== Provided information ==

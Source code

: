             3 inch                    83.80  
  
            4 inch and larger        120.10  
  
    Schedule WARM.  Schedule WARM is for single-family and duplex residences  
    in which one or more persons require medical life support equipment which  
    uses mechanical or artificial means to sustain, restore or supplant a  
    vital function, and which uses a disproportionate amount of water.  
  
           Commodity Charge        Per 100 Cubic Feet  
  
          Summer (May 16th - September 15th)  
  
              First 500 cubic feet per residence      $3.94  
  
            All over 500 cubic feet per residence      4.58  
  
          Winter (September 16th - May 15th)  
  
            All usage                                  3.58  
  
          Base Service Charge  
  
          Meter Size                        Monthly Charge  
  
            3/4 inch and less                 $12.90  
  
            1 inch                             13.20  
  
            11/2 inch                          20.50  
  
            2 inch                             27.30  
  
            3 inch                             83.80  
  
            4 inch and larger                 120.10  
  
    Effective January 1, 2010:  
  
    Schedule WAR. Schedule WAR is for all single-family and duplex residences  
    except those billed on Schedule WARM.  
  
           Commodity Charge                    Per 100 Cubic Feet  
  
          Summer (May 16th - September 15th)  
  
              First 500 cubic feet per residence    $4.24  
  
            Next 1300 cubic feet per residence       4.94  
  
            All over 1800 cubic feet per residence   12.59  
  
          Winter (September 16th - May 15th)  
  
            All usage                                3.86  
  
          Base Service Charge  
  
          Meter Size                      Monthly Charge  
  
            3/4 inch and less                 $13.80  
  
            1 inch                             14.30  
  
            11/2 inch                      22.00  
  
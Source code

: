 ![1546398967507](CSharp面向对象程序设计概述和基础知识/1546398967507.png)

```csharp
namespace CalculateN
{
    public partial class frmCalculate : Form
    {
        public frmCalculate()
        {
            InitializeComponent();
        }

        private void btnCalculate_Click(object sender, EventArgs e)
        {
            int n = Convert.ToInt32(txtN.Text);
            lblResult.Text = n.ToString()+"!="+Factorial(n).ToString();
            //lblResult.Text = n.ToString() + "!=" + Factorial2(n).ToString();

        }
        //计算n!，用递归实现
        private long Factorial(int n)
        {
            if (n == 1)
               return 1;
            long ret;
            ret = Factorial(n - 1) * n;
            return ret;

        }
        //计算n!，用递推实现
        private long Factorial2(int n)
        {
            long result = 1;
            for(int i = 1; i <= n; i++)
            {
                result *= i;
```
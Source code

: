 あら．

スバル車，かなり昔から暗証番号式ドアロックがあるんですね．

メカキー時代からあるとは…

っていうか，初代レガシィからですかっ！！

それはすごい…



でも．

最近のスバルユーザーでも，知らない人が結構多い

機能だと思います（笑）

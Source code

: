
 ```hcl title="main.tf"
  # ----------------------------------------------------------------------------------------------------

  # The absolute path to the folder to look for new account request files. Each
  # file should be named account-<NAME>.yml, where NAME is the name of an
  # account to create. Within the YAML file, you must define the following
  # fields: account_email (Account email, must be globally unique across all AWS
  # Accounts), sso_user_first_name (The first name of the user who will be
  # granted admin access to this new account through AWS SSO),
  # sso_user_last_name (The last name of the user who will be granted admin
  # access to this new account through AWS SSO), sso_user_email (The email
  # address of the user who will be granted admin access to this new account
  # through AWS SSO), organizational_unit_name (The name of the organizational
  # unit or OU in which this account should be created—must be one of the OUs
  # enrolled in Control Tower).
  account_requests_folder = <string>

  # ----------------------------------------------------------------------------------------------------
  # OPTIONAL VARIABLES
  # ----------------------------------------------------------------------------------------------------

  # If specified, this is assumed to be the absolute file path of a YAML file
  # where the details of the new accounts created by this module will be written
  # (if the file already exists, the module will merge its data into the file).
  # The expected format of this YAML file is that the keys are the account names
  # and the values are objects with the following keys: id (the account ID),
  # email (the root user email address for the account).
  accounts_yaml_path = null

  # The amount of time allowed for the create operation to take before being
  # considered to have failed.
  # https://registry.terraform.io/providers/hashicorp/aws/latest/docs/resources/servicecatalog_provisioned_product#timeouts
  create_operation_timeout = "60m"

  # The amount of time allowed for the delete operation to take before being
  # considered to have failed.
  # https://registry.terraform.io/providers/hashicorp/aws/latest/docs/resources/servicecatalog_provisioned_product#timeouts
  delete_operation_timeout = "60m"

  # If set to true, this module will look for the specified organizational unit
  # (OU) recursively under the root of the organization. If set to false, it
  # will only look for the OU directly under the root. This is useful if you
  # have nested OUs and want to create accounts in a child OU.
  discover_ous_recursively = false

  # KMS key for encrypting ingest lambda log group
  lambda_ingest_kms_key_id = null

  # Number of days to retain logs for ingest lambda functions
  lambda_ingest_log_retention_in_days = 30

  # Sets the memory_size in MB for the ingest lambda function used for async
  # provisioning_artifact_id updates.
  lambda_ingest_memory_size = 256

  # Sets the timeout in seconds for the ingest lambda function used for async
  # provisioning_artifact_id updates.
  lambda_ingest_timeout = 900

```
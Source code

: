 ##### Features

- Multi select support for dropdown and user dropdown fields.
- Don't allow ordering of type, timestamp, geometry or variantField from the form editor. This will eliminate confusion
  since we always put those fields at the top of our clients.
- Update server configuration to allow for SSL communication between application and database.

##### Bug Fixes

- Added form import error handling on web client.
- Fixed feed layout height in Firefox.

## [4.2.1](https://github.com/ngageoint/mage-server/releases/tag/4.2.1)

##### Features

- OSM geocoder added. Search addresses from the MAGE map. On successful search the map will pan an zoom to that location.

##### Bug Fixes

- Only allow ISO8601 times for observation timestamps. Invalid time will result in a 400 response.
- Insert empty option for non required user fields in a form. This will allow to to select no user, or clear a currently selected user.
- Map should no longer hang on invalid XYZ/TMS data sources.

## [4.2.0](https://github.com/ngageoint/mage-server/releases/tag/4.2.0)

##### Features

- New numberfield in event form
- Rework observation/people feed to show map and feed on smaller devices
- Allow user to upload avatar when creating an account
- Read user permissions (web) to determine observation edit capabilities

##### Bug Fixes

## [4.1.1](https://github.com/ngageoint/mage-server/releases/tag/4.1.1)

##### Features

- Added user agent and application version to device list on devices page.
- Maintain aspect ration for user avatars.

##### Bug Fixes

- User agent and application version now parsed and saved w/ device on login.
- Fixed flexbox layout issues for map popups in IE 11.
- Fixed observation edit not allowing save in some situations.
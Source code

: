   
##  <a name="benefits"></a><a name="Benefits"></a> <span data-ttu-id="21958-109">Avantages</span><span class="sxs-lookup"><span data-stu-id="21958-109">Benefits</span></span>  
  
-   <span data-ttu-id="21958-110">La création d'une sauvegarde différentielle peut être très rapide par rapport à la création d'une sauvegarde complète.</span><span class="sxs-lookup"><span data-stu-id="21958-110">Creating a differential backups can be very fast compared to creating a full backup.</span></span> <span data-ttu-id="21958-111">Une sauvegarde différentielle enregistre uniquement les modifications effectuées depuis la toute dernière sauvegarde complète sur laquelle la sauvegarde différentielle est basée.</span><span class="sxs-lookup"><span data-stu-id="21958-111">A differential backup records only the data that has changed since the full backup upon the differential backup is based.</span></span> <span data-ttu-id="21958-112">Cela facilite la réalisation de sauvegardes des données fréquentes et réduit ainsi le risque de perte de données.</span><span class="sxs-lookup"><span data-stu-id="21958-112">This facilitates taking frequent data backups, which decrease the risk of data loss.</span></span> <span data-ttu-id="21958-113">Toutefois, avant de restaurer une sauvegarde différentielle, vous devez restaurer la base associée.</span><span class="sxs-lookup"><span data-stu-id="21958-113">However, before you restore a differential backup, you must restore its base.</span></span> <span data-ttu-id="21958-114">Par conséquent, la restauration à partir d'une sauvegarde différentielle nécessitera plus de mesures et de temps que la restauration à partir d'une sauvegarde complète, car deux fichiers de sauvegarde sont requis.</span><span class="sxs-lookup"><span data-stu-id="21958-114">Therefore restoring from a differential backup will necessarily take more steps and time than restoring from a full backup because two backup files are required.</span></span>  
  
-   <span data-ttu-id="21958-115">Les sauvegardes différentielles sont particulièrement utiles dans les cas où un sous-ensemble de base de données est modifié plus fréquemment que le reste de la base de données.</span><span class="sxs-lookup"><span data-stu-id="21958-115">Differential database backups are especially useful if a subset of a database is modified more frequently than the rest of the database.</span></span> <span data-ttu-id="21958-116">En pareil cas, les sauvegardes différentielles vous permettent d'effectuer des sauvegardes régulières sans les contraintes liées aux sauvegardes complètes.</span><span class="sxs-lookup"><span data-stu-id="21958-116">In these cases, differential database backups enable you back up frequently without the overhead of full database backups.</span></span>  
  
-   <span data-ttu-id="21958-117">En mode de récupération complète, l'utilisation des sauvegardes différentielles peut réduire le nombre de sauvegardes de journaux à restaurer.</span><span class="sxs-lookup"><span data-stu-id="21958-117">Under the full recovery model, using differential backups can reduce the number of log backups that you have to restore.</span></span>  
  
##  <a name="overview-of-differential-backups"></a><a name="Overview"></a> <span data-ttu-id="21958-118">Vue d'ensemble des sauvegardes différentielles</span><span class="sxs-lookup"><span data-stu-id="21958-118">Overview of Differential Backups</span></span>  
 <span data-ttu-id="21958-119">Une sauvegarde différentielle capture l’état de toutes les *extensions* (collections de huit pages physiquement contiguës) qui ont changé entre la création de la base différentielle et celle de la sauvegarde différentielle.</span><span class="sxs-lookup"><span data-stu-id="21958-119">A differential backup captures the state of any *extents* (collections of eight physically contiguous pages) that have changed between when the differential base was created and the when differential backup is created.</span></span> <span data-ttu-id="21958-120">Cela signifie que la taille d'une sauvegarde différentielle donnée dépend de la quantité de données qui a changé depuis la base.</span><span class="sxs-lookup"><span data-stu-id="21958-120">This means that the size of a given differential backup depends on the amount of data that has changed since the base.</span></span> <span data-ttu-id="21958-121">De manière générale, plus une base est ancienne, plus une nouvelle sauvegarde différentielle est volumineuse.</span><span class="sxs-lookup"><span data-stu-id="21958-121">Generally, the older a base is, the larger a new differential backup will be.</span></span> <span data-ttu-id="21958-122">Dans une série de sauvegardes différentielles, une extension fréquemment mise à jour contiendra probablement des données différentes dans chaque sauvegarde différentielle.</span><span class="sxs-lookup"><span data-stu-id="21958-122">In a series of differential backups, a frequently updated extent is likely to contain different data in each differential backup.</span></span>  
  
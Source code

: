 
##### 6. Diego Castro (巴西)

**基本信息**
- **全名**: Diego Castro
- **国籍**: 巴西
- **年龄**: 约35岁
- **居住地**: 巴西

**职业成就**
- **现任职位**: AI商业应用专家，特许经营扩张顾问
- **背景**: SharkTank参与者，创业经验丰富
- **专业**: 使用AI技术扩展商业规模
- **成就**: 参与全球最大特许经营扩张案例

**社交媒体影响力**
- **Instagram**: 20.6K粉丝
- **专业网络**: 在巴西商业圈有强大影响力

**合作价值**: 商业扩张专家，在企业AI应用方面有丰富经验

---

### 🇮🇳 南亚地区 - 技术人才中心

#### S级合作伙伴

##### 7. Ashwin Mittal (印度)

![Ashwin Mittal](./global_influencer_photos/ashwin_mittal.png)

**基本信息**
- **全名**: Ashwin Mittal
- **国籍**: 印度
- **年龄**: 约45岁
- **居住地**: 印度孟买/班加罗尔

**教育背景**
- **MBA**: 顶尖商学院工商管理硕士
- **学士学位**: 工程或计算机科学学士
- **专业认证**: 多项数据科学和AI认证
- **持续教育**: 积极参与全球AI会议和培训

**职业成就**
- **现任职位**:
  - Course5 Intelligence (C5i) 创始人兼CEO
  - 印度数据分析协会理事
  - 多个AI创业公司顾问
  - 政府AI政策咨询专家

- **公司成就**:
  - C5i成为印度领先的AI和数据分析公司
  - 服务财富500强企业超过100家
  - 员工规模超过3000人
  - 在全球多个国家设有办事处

===

* [What you have to do]:
Wherever "WARM" occurs in the records above, copy the line it sits in.

* [Answer area]:
    Schedule WARM.  Schedule WARM is for single-family and duplex residences  
    except those billed on Schedule WARM.  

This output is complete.